Après la peur et les difficultés de la montée, le sentiment de liberté donné par le fait d’être enfin en Espagne se heurtait vite à la réalité d’une descente périlleuse sur une pente herbeuse, parfois couverte de neige. Michel Poniatowski (cf à la Cuarde) raconta ainsi son chemin le 1er décembre 1943 :
« La descente, en apparence facile, ne l'était pas. La neige recouvrait de manière égale des éboulis de pierres et de rochers. Nous glissions, nous patinions et nous nous tordions les chevilles. La marche était ponctuée de cris de surprise quand la neige cédait soudain et que le pied venait buter douloureusement sur un roc. Soroko (né en 1897) avançait en gémissant, guidé par son frère et soutenu par sa belle-sœur ou par l'un de nous… Une heure après, nous parvînmes à un alpage où la neige, toute lisse, ne cachait plus de traîtrise. La pente était suffisamment forte pour que, en nous asseyant sur nos talons ou notre fond de culotte, nous puissions glisser sans fatigue. Georges Soroko, cependant, donnait des signes d'épuisement de plus en plus inquiétants. Nous l’avions assis sur un manteau qui faisait office de luge et avancions en le tirant et le retenant à la fois. Ebloui par le soleil sur la neige, il ne voyait plus. Il murmurait tout doucement en une plainte chantée à lui-même: « Je suis aveugle, je suis aveugle. » Un peu plus tard, il dit de la même manière : « Mon cœur, mon cœur » ; et, enfin : « Arrêtez, arrêtez, je vais mourir. » Et il est mort, comme cela, en étreignant la main de son frère, avec ce seul mot d'adieu pour lui : Go on. »

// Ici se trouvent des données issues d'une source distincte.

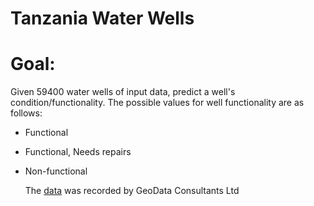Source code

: # Tanzania Water Wells

# Goal:
Given 59400 water wells of input data, predict a well's condition/functionality. The possible values for well functionality are as follows:
- Functional
- Functional, Needs repairs
- Non-functional




  The [data](https://www.drivendata.org/competitions/7/pump-it-up-data-mining-the-water-table/data/) was recorded by GeoData Consultants Ltd
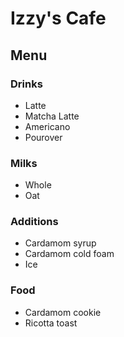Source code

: # Izzy's Cafe

## Menu
### Drinks
- Latte
- Matcha Latte
- Americano
- Pourover

### Milks
- Whole
- Oat

### Additions
- Cardamom syrup
- Cardamom cold foam
- Ice

### Food
- Cardamom cookie
- Ricotta toast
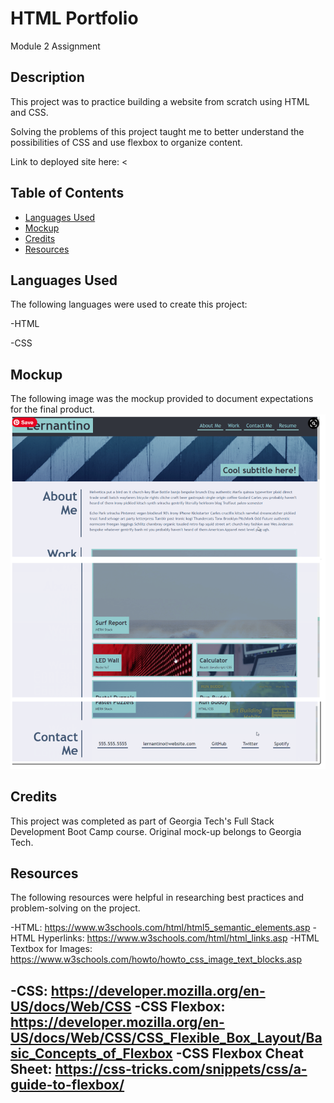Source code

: # HTML Portfolio
Module 2 Assignment

## Description
This project was to practice building a website from scratch using HTML and CSS. 

Solving the problems of this project taught me to better understand the possibilities of CSS and use flexbox to organize content. 

Link to deployed site here: <
## Table of Contents

- [Languages Used](#languages)
- [Mockup](#mockup)
- [Credits](#credits)
- [Resources](#resources)

## Languages Used
The following languages were used to create this project:

-HTML

-CSS

## Mockup

The following image was the mockup provided to document expectations for the final product. 
![Mockup](assets/images/MockUp.png)

## Credits

This project was completed as part of Georgia Tech's Full Stack Development Boot Camp course.  Original mock-up belongs to Georgia Tech.

## Resources

The following resources were helpful in researching best practices and problem-solving on the project.

-HTML: <https://www.w3schools.com/html/html5_semantic_elements.asp>
-HTML Hyperlinks:  <https://www.w3schools.com/html/html_links.asp>
-HTML Textbox for Images: <https://www.w3schools.com/howto/howto_css_image_text_blocks.asp>

-CSS: <https://developer.mozilla.org/en-US/docs/Web/CSS>
-CSS Flexbox: <https://developer.mozilla.org/en-US/docs/Web/CSS/CSS_Flexible_Box_Layout/Basic_Concepts_of_Flexbox>
-CSS Flexbox Cheat Sheet: <https://css-tricks.com/snippets/css/a-guide-to-flexbox/>
---
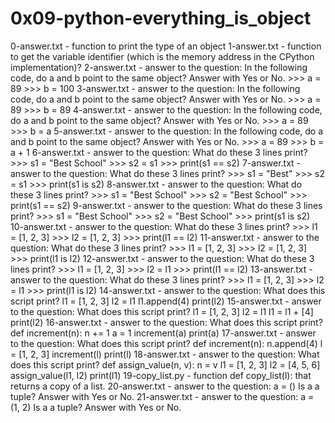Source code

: # 0x09-python-everything_is_object

0-answer.txt - function to print the type of an object
1-answer.txt - function to get the variable identifier (which is the memory address in the CPython implementation)?
2-answer.txt - answer to the question:
                    In the following code, do a and b point to the same object? Answer with Yes or No.
                        >>> a = 89
                        >>> b = 100
3-answer.txt - answer to the question:
                    In the following code, do a and b point to the same object? Answer with Yes or No.
                        >>> a = 89
                        >>> b = 89
4-answer.txt - answer to the question:
                    In the following code, do a and b point to the same object? Answer with Yes or No.
                        >>> a = 89
                        >>> b = a
5-answer.txt - answer to the question:
                    In the following code, do a and b point to the same object? Answer with Yes or No.
                        >>> a = 89
                        >>> b = a + 1
6-answer.txt - answer to the question:
                    What do these 3 lines print?
                        >>> s1 = "Best School"
                        >>> s2 = s1
                        >>> print(s1 == s2)
7-answer.txt - answer to the question:
                    What do these 3 lines print?
                        >>> s1 = "Best"
                        >>> s2 = s1
                        >>> print(s1 is s2)
8-answer.txt - answer to the question:
                    What do these 3 lines print?
                        >>> s1 = "Best School"
                        >>> s2 = "Best School"
                        >>> print(s1 == s2)
9-answer.txt - answer to the question:
                   What do these 3 lines print?
                        >>> s1 = "Best School"
                        >>> s2 = "Best School"
                        >>> print(s1 is s2)
10-answer.txt - answer to the question:
                   What do these 3 lines print?
                        >>> l1 = [1, 2, 3]
                        >>> l2 = [1, 2, 3] 
                        >>> print(l1 == l2)
11-answer.txt - answer to the question:
                    What do these 3 lines print?
                        >>> l1 = [1, 2, 3]
                        >>> l2 = [1, 2, 3] 
                        >>> print(l1 is l2)
12-answer.txt - answer to the question:
                    What do these 3 lines print?
                        >>> l1 = [1, 2, 3]
                        >>> l2 = l1
                        >>> print(l1 == l2)
13-answer.txt - answer to the question:
                    What do these 3 lines print?
                        >>> l1 = [1, 2, 3]
                        >>> l2 = l1
                        >>> print(l1 is l2)
14-answer.txt - answer to the question:
                    What does this script print?
                        l1 = [1, 2, 3]
                        l2 = l1
                        l1.append(4)
                        print(l2)
15-answer.txt - answer to the question:
                    What does this script print?
                        l1 = [1, 2, 3]
                        l2 = l1
                        l1 = l1 + [4]
                        print(l2)
16-answer.txt - answer to the question:
                    What does this script print?
                        def increment(n):
                                n += 1
                            a = 1
                            increment(a)
                            print(a)
17-answer.txt - answer to the question:
                    What does this script print?
                        def increment(n):
                            n.append(4)
                        l = [1, 2, 3]
                        increment(l)
                        print(l)
18-answer.txt - answer to the question:
                    What does this script print?
                        def assign_value(n, v):
                            n = v
                        l1 = [1, 2, 3]
                        l2 = [4, 5, 6]
                        assign_value(l1, l2)
                        print(l1)
19-copy_list.py - function def copy_list(l): that returns a copy of a list.
20-answer.txt - answer to the question:
                    a = ()
                Is a a tuple? Answer with Yes or No.
21-answer.txt - answer to the question:
                    a = (1, 2)
                Is a a tuple? Answer with Yes or No.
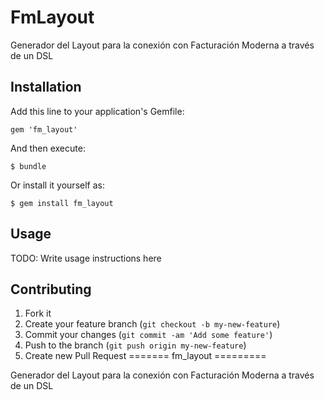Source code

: # FmLayout

Generador del Layout para la conexión con Facturación Moderna a través de un DSL

## Installation

Add this line to your application's Gemfile:

    gem 'fm_layout'

And then execute:

    $ bundle

Or install it yourself as:

    $ gem install fm_layout

## Usage

TODO: Write usage instructions here

## Contributing

1. Fork it
2. Create your feature branch (`git checkout -b my-new-feature`)
3. Commit your changes (`git commit -am 'Add some feature'`)
4. Push to the branch (`git push origin my-new-feature`)
5. Create new Pull Request
=======
fm_layout
=========

Generador del Layout para la conexión con Facturación Moderna a través de un DSL

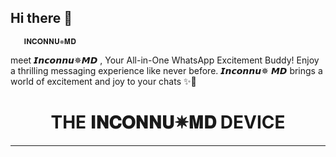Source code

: ## Hi there 👋

       𝐈𝐍𝐂𝐎𝐍𝐍𝐔✵𝐌𝐃


meet 𝙄𝙣𝙘𝙤𝙣𝙣𝙪✵𝙈𝘿 , Your All-in-One WhatsApp Excitement Buddy! Enjoy a thrilling messaging experience like never before. 𝙄𝙣𝙘𝙤𝙣𝙣𝙪✵ 𝙈𝘿 brings a world of excitement and joy to your chats ✨🤖

<h1 align="center"> THE 𝐈𝐍𝐂𝐎𝐍𝐍𝐔✵𝐌𝐃 DEVICE </h1>
<p align="center">  
  
***
  

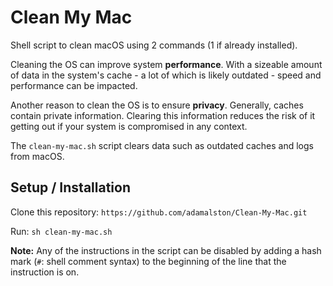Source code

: # Clean My Mac

Shell script to clean macOS using 2 commands (1 if already installed).

Cleaning the OS can improve system **performance**. With a sizeable amount of data in the system's cache - a lot of which is likely outdated - speed and performance can be impacted.

Another reason to clean the OS is to ensure **privacy**. Generally, caches contain private information. Clearing this information reduces the risk of it getting out if your system is compromised in any context.

The `clean-my-mac.sh` script clears data such as outdated caches and logs from macOS.

## Setup / Installation

Clone this repository: `https://github.com/adamalston/Clean-My-Mac.git`

Run: `sh clean-my-mac.sh`

**Note:** Any of the instructions in the script can be disabled by adding a hash mark (`#`: shell comment syntax) to the beginning of the line that the instruction is on.
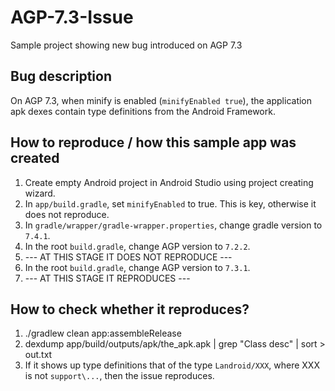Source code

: # AGP-7.3-Issue
Sample project showing new bug introduced on AGP 7.3

## Bug description
On AGP 7.3, when minify is enabled (`minifyEnabled true`), the application apk dexes contain type definitions from the Android Framework.

## How to reproduce / how this sample app was created
1. Create empty Android project in Android Studio using project creating wizard.
2. In `app/build.gradle`, set `minifyEnabled` to true. This is key, otherwise it does not reproduce.
3. In `gradle/wrapper/gradle-wrapper.properties`, change gradle version to `7.4.1`.
4. In the root `build.gradle`, change AGP version to `7.2.2`.
5. --- AT THIS STAGE IT DOES NOT REPRODUCE ---
6. In the root `build.gradle`, change AGP version to `7.3.1`.
7. --- AT THIS STAGE IT REPRODUCES ---

## How to check whether it reproduces?
1. ./gradlew clean app:assembleRelease
2. dexdump app/build/outputs/apk/the_apk.apk | grep "Class desc" | sort > out.txt
3. If it shows up type definitions that of the type `Landroid/XXX`, where XXX is not `support\...`, then the issue reproduces.
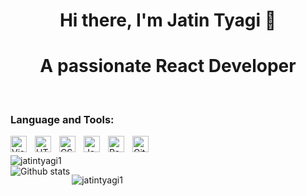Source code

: <h1 align="center">Hi there, I'm Jatin Tyagi 👋</h1>
<h1 align="center">A passionate React Developer</h1>

<br/>

### Language and Tools:

<img align="left" alt="Visual Studio Code" width="26px" src="https://cdn.jsdelivr.net/gh/devicons/devicon/icons/vscode/vscode-original.svg" style="padding-right:10px;" />
<img align="left" alt="HTML5" width="26px" src="https://cdn.jsdelivr.net/gh/devicons/devicon/icons/html5/html5-original.svg" style="padding-right:10px;" />
<img align="left" alt="CSS3" width="26px" src="https://cdn.jsdelivr.net/gh/devicons/devicon/icons/css3/css3-original.svg" style="padding-right:10px;" />
<img align="left" alt="JavaScript" width="26px" src="https://cdn.jsdelivr.net/gh/devicons/devicon/icons/javascript/javascript-original.svg" style="padding-right:10px;" />
<img align="left" alt="React" width="26px" src="https://cdn.jsdelivr.net/gh/devicons/devicon/icons/react/react-original.svg" style="padding-right:10px;" />
<img align="left" alt="Git" width="26px" src="https://cdn.jsdelivr.net/gh/devicons/devicon/icons/git/git-original.svg" style="padding-right:10px;" />

<br/>
<p><img align="left" src="https://github-readme-stats.vercel.app/api/top-langs?username=jatintyagi1&show_icons=true&locale=en&layout=compact" alt="jatintyagi1" /></p> 

<br/>

<img align="left" alt="Github stats" src="https://github-readme-stats.vercel.app/api?username=jatintyagi1&show_icons=true&hide_border=true">

<p><img align="center" src="https://github-readme-streak-stats.herokuapp.com/?user=jatintyagi1&" alt="jatintyagi1" /></p>
<br />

Michel Poniatowski, Mémoires, édition du Rocher, 1997.
Les douaniers de la Casa de la Mina avaient pris l’habitude de voir arriver ces clandestins. Après une fouille, où souvent pesetas et fromages étaient réquisitionnés, ils offraient à boire du vin épais et fort, voire de la soupe quand les passages n’étaient pas trop nombreux. Trop épuisés pour effectuer le chemin jusqu’au premier village, les fugitifs passaient la journée à la Mina avant d’être conduits à la prison de Hecho.